An increased frequency of QTc prolongation was noted in midostaurin-treated patients (see Adverse Reactions), however, a mechanistic explanation for this observation was not found. Caution is warranted in patients at risk of QTc prolongation (e.g. due to concomitant medicinal products and/or electrolyte disturbances). Interval assessments of QT by ECG should be considered if SEMISTAURO is taken concurrently with medicinal products that can prolong QT interval.
Pulmonary toxicity: Interstitial lung disease (ILD) and pneumonitis, in some cases fatal, have occurred in patients treated with SEMISTAURO monotherapy or in combination with chemotherapy. Patients should be monitored for pulmonary symptoms indicative of ILD or pneumonitis, and SEMISTAURO discontinued in patients who experience pulmonary symptoms indicative of ILD or pneumonitis without an infectious aetiology that are ≥Grade 3 (NCI CTCAE).
Embryofoetal toxicity and breast-feeding: Pregnant women should be informed of the potential risk to a foetus; females of reproductive potential should be advised to have a pregnancy test within 7 days prior to starting treatment with SEMISTAURO and to use effective contraception during treatment with SEMISTAURO and for at least 4 months after stopping treatment.
Because of the potential for serious adverse reactions in breast-feeding infants from SEMISTAURO, women should discontinue breast-feeding during treatment with SEMISTAURO and for at least 4months after stopping treatment (see Use in Pregnancy & Lactation).
Severe renal impairment: Caution is warranted when considering the administration of midostaurin in patients with severe renal impairment or end-stage renal disease and patients should be carefully monitored for toxicity (see Pharmacology: Pharmacokinetics under Actions).
Interactions: Caution is required when concomitantly prescribing with midostaurin medicinal products that are strong inhibitors of CYP3A4, such as, but not limited to, antifungals (e.g. ketoconazole), certain antivirals (e.g. ritonavir), macrolide antibiotics (e.g. clarithromycin), and nefazodone because they can increase the plasma concentrations of midostaurin especially when (re-)starting with midostaurin treatment (see Interactions). Alternative medicinal products that do not strongly inhibit CYP3A4 activity should be considered. In situations where satisfactory therapeutic alternatives do not exist, patients should be closely monitored for midostaurin-related toxicity.

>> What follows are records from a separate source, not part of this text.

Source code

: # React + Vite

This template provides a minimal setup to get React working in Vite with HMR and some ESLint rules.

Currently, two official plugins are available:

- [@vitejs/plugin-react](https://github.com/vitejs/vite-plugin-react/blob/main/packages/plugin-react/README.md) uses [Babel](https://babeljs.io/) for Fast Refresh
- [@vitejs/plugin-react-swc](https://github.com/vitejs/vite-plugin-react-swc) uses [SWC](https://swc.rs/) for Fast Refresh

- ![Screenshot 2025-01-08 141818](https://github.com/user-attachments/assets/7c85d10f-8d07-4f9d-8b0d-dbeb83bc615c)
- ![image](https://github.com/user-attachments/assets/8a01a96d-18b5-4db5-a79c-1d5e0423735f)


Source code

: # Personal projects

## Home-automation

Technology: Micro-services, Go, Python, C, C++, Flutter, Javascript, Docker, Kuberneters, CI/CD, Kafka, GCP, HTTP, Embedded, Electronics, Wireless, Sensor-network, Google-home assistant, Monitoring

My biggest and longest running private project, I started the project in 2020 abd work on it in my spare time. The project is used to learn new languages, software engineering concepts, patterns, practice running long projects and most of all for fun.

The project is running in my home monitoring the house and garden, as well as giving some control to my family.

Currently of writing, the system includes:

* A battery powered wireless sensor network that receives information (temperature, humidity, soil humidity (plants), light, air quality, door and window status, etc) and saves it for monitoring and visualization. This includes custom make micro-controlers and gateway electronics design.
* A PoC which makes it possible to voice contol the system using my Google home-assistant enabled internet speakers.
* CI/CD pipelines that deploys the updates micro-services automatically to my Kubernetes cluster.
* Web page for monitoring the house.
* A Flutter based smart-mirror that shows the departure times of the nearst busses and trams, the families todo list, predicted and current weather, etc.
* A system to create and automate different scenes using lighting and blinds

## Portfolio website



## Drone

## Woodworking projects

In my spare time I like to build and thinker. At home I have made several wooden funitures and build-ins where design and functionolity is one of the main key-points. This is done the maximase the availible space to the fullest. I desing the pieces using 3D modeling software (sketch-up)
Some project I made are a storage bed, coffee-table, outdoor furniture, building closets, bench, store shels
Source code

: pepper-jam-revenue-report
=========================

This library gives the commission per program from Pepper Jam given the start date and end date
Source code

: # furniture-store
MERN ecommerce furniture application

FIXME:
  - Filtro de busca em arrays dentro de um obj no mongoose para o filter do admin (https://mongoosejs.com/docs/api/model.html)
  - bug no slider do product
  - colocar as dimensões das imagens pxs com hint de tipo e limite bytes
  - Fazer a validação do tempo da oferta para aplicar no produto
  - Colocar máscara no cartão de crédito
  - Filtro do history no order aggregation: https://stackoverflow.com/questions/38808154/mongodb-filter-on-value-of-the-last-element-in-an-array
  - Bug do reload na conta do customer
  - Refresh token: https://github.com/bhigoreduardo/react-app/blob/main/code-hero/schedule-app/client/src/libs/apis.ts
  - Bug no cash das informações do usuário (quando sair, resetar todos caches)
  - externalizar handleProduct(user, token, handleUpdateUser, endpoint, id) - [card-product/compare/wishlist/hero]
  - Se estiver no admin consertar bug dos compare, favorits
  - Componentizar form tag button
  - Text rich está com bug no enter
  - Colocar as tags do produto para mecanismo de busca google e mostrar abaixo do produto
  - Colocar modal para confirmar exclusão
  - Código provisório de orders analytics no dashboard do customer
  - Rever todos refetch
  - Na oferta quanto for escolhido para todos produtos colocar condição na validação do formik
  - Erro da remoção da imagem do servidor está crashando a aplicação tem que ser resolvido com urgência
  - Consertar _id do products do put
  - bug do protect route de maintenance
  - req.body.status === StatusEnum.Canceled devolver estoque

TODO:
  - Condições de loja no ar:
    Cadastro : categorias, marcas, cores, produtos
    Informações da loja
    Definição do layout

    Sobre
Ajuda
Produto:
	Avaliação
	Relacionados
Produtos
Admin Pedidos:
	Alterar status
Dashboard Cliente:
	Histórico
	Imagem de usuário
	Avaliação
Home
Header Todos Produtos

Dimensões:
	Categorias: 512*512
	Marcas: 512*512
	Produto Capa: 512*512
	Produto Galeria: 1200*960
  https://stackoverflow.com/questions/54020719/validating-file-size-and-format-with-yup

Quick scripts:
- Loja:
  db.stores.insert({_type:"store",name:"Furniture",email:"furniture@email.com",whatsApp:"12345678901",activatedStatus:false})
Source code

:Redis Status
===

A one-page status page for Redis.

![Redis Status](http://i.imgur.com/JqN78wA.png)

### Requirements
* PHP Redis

Excipients: This medicine contains 109.418 mg of alcohol (ethanol) in each capsule <which is equivalent to 13.23 %w/w>. The amount in each capsule of this medicine is equivalent to less than 2.74 ml beer or 1.10 ml wine. The small amount of alcohol in this medicine will not have any noticeable effects. Alcohol may be harmful in patients with alcohol-related problems, epilepsy, or liver problems, or during pregnancy or breast-feeding.
Effects on ability to drive and use machines: SEMISTAURO has minor influence on the ability to drive and use machines. Dizziness and vertigo have been reported in patients taking SEMISTAURO and should be considered when assessing a patient's ability to drive or use machines.
Use in Children: Paediatric patients: SEMISTAURO should not be used in combination with intensive paediatric AML combination chemotherapy regimens including anthracyclines, fludarabine and cytarabine because of the risk of prolonged haematological recovery (such as prolonged severe neutropenia and thrombocytopenia) (see Dosage & Administration and Pharmacology: Pharmacodynamics under Actions).